> [Task statement] Whenever a line of the listing contains "name", it counts; give the total number of such lines and nothing more.

> [Records provided]
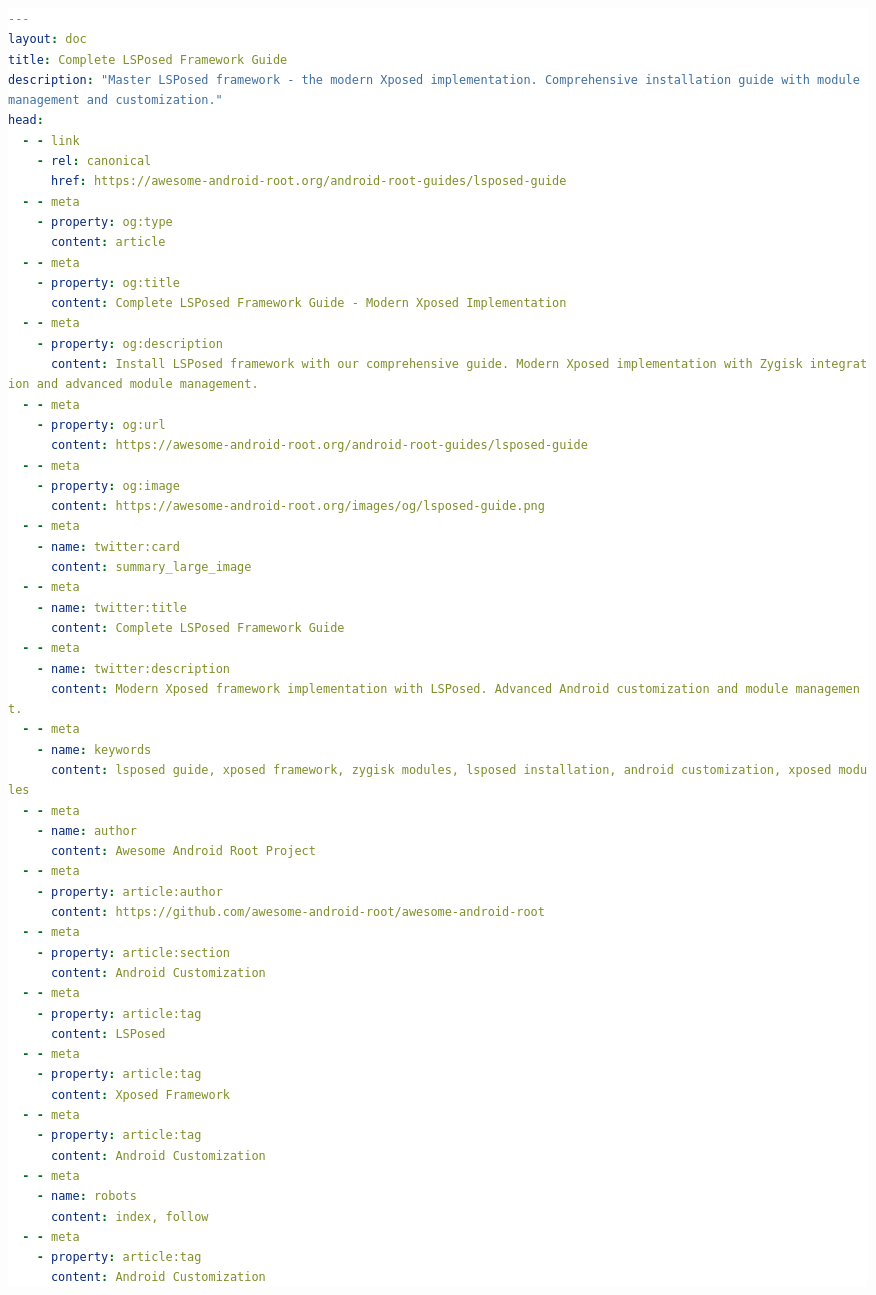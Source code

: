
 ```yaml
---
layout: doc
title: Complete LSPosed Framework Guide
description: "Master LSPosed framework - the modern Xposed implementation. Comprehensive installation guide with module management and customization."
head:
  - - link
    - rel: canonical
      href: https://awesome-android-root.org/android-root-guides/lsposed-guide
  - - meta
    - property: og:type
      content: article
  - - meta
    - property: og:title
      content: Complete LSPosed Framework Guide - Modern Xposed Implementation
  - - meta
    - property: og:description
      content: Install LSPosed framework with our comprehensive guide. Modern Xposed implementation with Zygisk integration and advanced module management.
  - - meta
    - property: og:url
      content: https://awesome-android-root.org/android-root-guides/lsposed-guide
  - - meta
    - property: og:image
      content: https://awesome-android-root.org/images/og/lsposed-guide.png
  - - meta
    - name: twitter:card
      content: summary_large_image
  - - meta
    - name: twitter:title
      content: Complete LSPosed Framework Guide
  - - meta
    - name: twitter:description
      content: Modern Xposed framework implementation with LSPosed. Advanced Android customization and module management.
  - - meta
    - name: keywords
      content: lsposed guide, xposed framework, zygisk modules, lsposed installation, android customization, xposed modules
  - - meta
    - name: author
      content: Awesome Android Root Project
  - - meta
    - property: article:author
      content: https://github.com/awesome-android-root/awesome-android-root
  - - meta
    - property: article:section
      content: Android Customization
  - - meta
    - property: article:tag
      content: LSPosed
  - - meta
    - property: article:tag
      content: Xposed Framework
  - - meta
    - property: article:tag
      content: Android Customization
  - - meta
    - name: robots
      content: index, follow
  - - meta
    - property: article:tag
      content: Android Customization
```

> [Expected answer] 6